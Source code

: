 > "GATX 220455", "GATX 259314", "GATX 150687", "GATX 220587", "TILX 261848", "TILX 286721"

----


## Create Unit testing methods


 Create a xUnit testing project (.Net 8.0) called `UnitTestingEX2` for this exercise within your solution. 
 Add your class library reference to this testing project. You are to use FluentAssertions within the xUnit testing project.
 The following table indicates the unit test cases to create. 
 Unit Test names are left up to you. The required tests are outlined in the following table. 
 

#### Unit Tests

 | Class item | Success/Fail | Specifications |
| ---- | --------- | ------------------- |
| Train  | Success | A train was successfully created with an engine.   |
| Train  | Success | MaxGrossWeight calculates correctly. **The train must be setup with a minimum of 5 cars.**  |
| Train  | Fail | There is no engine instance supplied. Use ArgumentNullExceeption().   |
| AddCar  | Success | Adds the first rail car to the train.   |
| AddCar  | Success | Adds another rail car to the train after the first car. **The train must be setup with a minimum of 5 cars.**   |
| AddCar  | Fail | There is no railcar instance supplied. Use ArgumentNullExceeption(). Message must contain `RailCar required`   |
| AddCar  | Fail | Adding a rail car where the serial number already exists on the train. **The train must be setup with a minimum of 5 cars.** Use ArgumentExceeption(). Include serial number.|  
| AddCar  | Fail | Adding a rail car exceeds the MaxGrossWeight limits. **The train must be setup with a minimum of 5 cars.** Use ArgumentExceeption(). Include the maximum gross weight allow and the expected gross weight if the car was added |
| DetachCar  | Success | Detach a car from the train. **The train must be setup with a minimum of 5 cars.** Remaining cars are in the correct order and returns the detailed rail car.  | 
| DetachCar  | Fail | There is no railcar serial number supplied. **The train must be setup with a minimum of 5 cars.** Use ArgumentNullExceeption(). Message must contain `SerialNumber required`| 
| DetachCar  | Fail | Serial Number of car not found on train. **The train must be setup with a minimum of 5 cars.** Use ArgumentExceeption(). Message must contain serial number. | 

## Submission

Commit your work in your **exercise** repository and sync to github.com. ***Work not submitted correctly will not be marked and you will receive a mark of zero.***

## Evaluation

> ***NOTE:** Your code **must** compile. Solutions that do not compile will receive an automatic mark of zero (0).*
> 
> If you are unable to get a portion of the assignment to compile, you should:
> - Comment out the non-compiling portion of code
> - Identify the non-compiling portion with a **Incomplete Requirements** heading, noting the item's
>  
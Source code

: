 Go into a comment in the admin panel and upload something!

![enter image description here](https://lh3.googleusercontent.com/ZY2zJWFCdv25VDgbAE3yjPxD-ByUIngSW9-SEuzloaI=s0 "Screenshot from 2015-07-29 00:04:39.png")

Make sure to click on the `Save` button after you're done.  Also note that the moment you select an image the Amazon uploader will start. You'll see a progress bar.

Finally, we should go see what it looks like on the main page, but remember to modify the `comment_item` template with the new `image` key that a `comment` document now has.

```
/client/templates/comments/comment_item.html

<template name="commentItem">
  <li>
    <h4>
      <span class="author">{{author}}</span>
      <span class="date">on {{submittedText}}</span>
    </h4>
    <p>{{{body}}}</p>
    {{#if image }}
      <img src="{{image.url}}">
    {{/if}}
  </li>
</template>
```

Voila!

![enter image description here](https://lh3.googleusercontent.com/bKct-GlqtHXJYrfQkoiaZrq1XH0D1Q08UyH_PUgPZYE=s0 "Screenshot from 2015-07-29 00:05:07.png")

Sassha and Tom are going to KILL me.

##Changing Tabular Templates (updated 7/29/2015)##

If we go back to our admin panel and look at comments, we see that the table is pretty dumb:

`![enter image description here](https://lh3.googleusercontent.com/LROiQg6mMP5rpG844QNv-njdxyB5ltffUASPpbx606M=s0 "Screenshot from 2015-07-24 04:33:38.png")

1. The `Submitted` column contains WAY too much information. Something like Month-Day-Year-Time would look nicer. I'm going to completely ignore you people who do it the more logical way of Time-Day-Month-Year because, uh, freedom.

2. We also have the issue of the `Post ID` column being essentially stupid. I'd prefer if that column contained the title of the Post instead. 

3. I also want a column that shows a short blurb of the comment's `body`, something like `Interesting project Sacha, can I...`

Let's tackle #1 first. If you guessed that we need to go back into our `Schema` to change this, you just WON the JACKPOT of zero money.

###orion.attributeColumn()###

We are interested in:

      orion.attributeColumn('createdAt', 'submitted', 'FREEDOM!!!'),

- - -

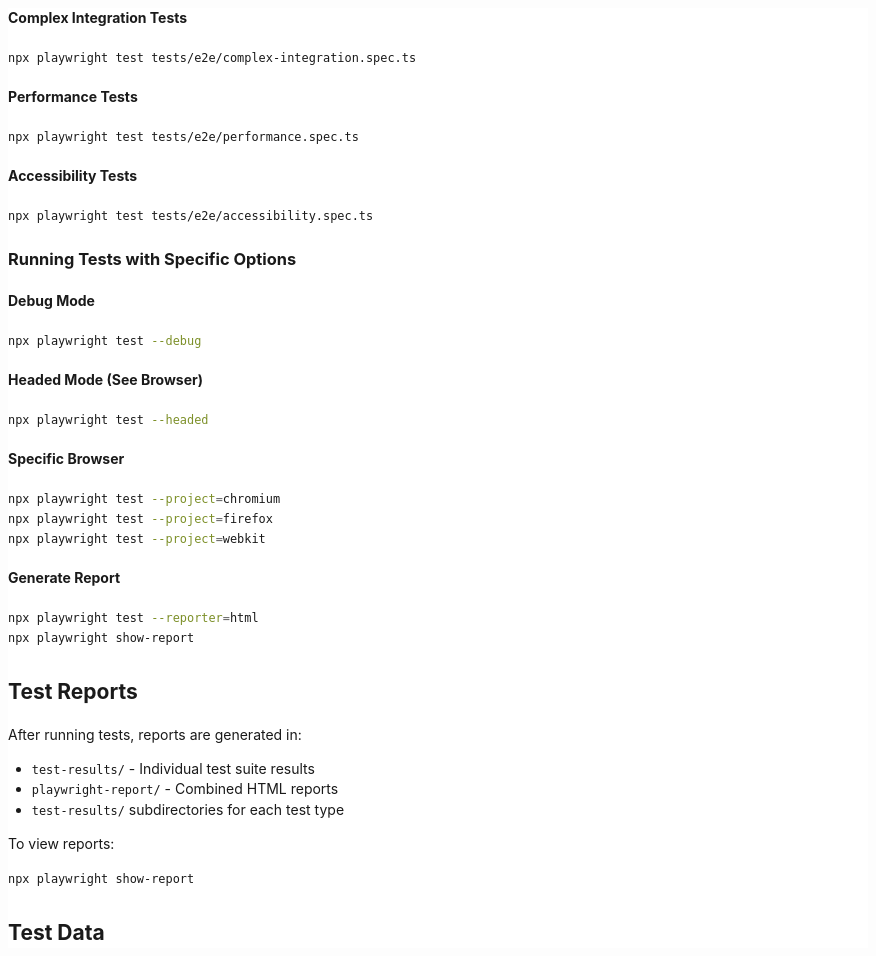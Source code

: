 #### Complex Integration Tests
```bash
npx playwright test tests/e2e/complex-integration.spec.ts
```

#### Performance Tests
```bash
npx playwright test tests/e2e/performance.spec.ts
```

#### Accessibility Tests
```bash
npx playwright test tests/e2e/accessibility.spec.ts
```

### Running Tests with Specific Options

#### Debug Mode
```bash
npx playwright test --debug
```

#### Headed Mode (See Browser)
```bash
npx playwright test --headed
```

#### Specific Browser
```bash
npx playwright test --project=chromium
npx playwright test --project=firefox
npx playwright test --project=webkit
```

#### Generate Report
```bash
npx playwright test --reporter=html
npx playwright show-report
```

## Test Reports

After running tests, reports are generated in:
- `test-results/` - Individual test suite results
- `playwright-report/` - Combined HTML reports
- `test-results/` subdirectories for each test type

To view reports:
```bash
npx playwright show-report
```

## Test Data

- - -

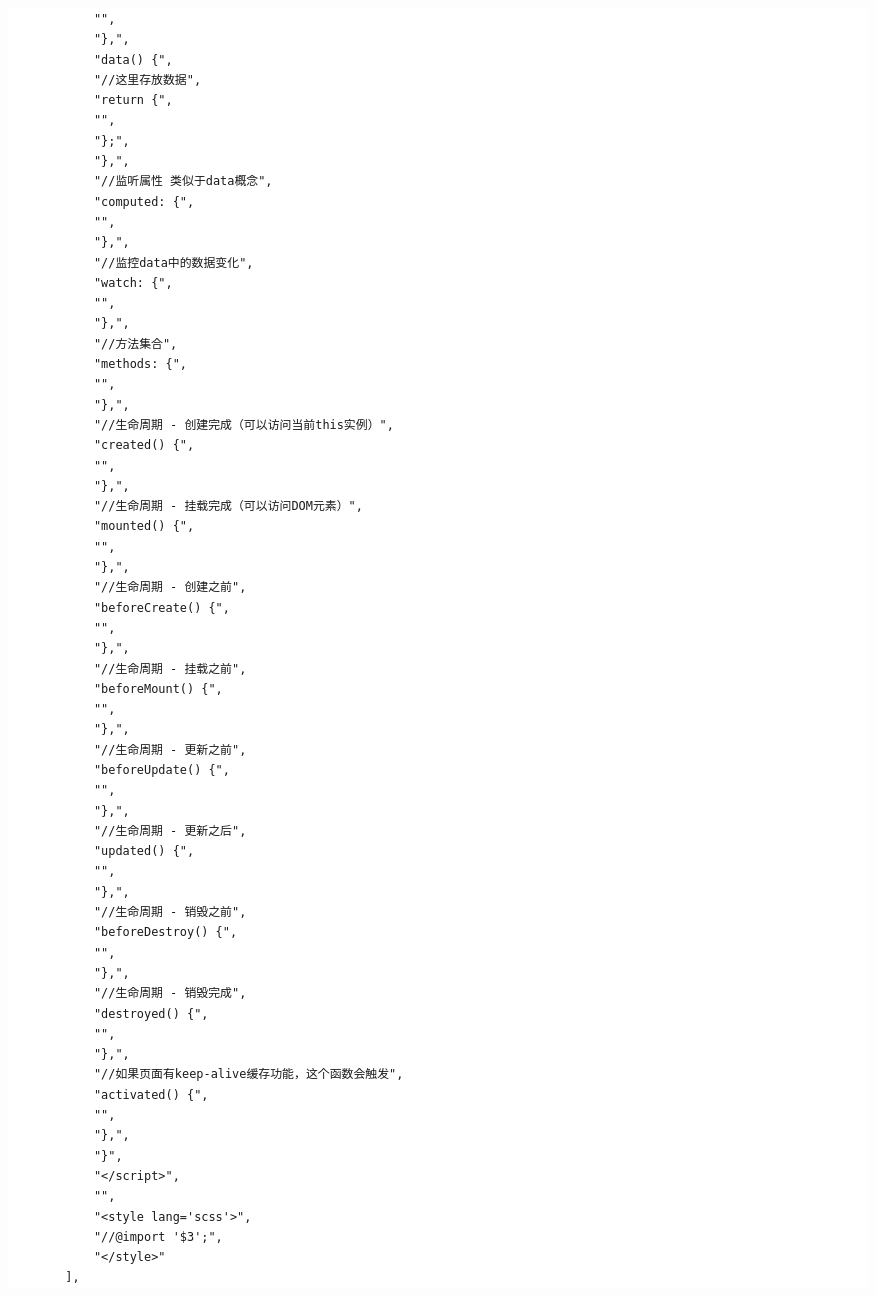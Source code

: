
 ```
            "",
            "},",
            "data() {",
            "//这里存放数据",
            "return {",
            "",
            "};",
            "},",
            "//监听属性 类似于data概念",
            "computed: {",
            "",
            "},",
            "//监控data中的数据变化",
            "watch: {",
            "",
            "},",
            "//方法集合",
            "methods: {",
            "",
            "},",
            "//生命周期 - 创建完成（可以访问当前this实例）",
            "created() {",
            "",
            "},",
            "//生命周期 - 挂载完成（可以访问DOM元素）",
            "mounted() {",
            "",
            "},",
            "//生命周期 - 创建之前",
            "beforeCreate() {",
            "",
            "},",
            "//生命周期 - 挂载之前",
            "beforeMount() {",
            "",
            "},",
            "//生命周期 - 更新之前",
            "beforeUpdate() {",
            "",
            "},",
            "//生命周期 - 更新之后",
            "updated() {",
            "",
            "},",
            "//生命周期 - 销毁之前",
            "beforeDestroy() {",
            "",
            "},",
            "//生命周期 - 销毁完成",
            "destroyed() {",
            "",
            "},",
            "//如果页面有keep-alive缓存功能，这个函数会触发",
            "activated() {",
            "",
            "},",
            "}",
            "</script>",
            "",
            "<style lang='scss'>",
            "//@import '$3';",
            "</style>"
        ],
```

- - -

#### [Your instructions]
Each line above that contains "project" counts once; report the resulting number and nothing else.

#### [Solution for this task]
6